A generic filtering framework using abstract composition

Project description

🔍 pfylter

pfylter is a lightweight, flexible, and extensible Python framework for applying composable filters to arbitrary data. It’s built using the composite design pattern, allowing complex logical conditions to be expressed and reused cleanly.


📑 Table of Contents


🚀 Features

  • ✅ Define your own filters by subclassing AbstractFilter
  • ✅ Combine filters using logical AND (AllFilters) or OR (AnyFilter)
  • ✅ Support for generic data types (strings, numbers, objects, etc.)
  • ✅ Clean, readable syntax using list comprehensions and type hints
  • ✅ Perfect for data processing, rule engines, and validation pipelines

📦 Installation

pip install pfylter

✨ Quick Start

These simple examples with number uses the LambdaFilter class to build filters based on lambda functions.

Let's start with a simple filter to get numbers greater than 5 or it's oposite condition using NotFilter.

from pfylter.core import LambdaFilter, NotFilter, AllFilters, AnyFilter

example = [1, 2, 3, 4, 5, 6, 7, 8, 9, 10]

print('Numbers greater than 5:')
print(LambdaFilter(lambda x: x > 5).apply(example))  # [6, 7, 8, 9, 10]

print('Numbers equal or lower than 5:')
print(NotFilter(LambdaFilter(lambda x: x > 5)).apply(example))  # [1, 2, 3, 4, 5]

Now, use AllFilters and AnyFilter to create filters by aggregating other filters.
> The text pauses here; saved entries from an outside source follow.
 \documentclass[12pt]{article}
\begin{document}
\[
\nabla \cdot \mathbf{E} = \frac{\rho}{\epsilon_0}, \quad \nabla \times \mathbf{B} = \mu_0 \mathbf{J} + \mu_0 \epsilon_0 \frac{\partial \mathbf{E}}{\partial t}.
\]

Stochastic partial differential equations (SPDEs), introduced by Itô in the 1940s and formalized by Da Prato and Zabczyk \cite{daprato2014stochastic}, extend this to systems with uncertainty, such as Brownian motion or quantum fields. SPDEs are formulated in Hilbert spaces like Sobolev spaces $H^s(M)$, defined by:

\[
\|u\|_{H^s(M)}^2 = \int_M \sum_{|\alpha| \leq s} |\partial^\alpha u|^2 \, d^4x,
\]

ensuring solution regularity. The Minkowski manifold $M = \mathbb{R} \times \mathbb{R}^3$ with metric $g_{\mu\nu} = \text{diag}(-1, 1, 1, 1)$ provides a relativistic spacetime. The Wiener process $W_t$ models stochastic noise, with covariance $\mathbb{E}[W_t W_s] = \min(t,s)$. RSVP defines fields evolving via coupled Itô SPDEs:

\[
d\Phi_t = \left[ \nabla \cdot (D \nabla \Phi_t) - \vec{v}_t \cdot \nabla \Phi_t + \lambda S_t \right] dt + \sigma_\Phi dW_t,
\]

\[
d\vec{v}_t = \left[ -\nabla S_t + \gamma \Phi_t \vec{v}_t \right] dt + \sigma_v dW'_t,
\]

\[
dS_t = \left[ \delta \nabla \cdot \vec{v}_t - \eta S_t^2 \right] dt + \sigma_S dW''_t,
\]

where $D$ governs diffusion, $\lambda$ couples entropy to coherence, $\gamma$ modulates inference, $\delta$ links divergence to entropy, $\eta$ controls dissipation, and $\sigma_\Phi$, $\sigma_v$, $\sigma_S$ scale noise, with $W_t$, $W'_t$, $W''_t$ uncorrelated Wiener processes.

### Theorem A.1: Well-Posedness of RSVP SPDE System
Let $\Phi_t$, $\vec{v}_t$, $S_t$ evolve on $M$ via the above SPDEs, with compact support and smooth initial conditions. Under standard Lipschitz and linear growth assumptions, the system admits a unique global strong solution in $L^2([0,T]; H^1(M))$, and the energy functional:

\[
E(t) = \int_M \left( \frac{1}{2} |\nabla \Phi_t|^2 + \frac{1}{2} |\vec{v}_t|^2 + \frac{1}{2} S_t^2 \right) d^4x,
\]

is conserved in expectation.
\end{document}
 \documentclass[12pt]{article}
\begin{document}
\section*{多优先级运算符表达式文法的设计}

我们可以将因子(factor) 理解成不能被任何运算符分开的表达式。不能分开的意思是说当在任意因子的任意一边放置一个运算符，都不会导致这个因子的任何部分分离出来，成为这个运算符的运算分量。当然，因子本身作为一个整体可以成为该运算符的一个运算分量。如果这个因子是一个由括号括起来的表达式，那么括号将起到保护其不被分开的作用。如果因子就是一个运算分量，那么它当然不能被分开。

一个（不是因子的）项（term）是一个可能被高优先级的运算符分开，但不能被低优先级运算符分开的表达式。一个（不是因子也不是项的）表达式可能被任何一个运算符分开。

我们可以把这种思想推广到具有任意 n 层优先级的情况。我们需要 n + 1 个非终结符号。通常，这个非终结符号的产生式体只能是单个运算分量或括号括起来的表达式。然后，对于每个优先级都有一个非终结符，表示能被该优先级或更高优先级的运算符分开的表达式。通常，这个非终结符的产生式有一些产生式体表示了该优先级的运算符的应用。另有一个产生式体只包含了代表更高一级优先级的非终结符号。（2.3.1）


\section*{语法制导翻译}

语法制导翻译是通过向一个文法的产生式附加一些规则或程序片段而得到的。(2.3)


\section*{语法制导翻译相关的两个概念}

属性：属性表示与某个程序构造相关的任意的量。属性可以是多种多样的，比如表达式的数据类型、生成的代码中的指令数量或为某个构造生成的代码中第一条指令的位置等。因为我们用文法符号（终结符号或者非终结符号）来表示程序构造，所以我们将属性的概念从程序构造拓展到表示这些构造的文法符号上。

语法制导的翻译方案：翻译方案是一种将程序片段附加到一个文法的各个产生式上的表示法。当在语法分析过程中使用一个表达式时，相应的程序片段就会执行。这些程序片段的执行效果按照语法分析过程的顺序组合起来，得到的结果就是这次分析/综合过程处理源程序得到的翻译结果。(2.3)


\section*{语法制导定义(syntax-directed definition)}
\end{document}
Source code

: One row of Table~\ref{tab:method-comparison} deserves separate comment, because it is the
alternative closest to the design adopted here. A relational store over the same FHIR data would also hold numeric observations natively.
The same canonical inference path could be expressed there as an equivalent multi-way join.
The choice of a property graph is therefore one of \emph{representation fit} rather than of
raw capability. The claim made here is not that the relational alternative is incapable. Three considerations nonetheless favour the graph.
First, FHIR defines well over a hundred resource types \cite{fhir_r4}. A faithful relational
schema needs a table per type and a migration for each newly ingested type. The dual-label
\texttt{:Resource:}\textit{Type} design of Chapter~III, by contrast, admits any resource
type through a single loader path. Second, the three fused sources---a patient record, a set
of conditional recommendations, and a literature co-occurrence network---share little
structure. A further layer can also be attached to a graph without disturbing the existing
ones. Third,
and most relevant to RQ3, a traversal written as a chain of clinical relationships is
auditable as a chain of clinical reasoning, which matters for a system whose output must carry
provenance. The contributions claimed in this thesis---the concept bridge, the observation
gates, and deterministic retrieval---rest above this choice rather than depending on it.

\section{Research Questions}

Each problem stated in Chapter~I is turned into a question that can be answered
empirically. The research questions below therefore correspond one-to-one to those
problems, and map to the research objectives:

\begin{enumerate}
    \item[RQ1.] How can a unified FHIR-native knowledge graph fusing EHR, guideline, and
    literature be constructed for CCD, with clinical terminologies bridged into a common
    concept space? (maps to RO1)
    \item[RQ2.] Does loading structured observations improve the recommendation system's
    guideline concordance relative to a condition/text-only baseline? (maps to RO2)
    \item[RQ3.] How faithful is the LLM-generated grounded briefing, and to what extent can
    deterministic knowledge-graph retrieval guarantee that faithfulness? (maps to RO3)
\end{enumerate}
When AllFilters is used, only elements that meet all filters in the list are kept.

print('Numbers greater than 5 and divisible by two:')
print(AllFilters([
    LambdaFilter(lambda x: x > 5),
    LambdaFilter(lambda x: x % 2 == 0)
]).apply(example))  # [6, 8, 10]

print('Numbers greater than 5 and divisible by three:')
print(AllFilters([
    LambdaFilter(lambda x: x > 5),
    LambdaFilter(lambda x: x % 3 == 0)
]).apply(example))  # [6, 9]

When AnyFilter, elements that meet any of the filters in the list are kept (i.e. meet any of the filters is enough to be in the output).

print('Numbers greater than 5 or divisible by two:')
print(AnyFilter([
    LambdaFilter(lambda x: x > 5),
    LambdaFilter(lambda x: x % 2 == 0)
]).apply(example))  # [2, 4, 6, 7, 8, 9, 10]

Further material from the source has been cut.